From: Bernhard Bitsch <bbitsch@ipfire.org>
To: development@lists.ipfire.org
Subject: Re: Stale pakfire lock-file causing pakfire to no longer work
Date: Thu, 15 Sep 2022 21:09:30 +0200 [thread overview]
Message-ID: <1fa562fd-03fb-458b-07c6-3a2558e5a310@ipfire.org> (raw)
In-Reply-To: <bab7eed23f43b42cb973a46aa033e44aa1306de0.camel@sicho.home>
[-- Attachment #1: Type: text/plain, Size: 5249 bytes --]
Agreed (see my other post).
Am 15.09.2022 um 21:01 schrieb Robin Roevens:
> Hi Peter
>
> This is definitely _not_ a show-stopper for CU 170 as this is already
> present in pakfire since the lock-file was introduced in commit
> https://git.ipfire.org/?p=ipfire-2.x.git;a=commit;h=d6c2e6715575c4d531f1302ab6c7368329da8bd4
> (24/05/21)
>
> I noticed this problem back then but didn't investigate it properly
> until now. And since in the meantime nobody else seems to have noticed
> or reported this problem here, in bugzilla, the forum nor on my github
> page for my zabbix template.
> So I can only assume it is quite obscure and possibly easier triggered
> on an IPFire mini appliance (which is where I see the problem) than on
> higher-end HW.
>
And yes, it depends on speed/performance as all race conditions.
> So I see no reason to delay CU 170 for this, as it was already present
> since CU 158.
>
> Regards
> Robin
>
Regards
Bernhard
> Peter Müller schreef op do 15-09-2022 om 07:39 [+0000]:
>> Hello Robin,
>>
>> thank you for your detailed e-mail.
>>
>> Just to ensure I did not misunderstood/overlook anything: Is this bug
>> a
>> show-stopper to the release of Core Update 170? I.e., does it prevent
>> (some) IPFire installations from conducting further Pakfire tasks?
>>
>> Thanks, and best regards,
>> Peter Müller
>>
>>
>>> Hi all
>>>
>>> Since the introduction of the /tmp/pakfire_lock-file in pakfire, I
>>> have
>>> a problem with monitoring 'pakfire status' using Zabbix.
>>>
>>> Every 10 minutes, I execute "sudo /opt/pakfire/pakfire status"
>>> using
>>> the Zabbix Agent (which runs as user 'zabbix'); (this check was
>>> actually implemented by Alex back when he maintained the
>>> zabbix_agent
>>> addon)
>>> This works correctly for a while until pakfire suddenly refuses to
>>> start because /tmp/pakfire_lock is still present.

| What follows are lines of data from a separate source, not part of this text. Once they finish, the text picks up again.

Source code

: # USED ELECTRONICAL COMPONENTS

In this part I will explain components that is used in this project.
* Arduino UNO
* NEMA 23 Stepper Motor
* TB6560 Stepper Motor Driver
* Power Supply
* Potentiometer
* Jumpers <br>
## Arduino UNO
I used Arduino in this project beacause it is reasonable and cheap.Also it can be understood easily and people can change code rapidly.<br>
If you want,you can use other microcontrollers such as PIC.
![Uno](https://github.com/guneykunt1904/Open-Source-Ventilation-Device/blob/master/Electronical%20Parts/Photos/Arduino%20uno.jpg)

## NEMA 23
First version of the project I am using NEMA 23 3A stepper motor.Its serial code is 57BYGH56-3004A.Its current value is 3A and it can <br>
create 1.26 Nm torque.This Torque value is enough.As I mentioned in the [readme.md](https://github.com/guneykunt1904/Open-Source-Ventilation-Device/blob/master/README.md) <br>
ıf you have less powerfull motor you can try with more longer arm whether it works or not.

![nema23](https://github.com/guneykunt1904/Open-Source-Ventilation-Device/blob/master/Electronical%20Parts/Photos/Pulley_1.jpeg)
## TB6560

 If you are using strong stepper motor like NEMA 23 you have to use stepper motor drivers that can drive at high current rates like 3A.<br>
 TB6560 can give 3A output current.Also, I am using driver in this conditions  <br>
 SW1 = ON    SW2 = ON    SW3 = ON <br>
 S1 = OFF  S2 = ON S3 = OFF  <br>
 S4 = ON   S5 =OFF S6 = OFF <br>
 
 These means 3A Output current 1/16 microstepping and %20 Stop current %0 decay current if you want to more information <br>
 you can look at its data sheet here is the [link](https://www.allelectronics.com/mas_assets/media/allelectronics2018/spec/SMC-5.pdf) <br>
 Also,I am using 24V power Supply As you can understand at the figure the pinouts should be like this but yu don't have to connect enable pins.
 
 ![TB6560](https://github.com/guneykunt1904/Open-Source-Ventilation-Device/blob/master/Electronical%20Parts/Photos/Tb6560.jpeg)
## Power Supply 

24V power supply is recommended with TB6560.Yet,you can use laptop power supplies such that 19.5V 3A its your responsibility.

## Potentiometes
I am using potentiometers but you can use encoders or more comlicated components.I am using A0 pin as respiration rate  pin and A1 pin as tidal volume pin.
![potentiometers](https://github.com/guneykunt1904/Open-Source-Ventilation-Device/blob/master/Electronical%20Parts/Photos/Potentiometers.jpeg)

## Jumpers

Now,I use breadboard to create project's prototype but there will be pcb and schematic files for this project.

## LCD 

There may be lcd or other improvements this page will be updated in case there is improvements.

But there is no
>>> (old)
>>> pakfire proces active anymore and the lockfile is never cleared. I
>>> have
>>> to manually delete it, to have pakfire work again for a while.
>>>
>>> Zabbix agent has a built-in timeout of 30s waiting for output of a
>>> called process; and if by then the process has not exited, it will
>>> get
>>> killed.
>>> At first I thought that that could be the problem, so I modified
>>> the
>>> check so that instead of Zabbix agent calling pakfire, it calls a
>>> custom script which in turn spawns a background process for
>>> pakfire,
>>> with the output redirected to zabbix_sender (a utility to directly
>>> sent
>>> data to Zabbix bypassing the agent). This way the agent won't kill
>>> the
>>> pakfire process as the custom script finishes almost instantly and
>>> the
>>> agent itself does not know of the spawned pakfire process.
>>> Then when the background pakfire process finishes, zabbix_sender
>>> just
>>> sends the output to Zabbix and this works without any timeout. So
>>> if it
>>> would happen that pakfire hangs, it would stay so..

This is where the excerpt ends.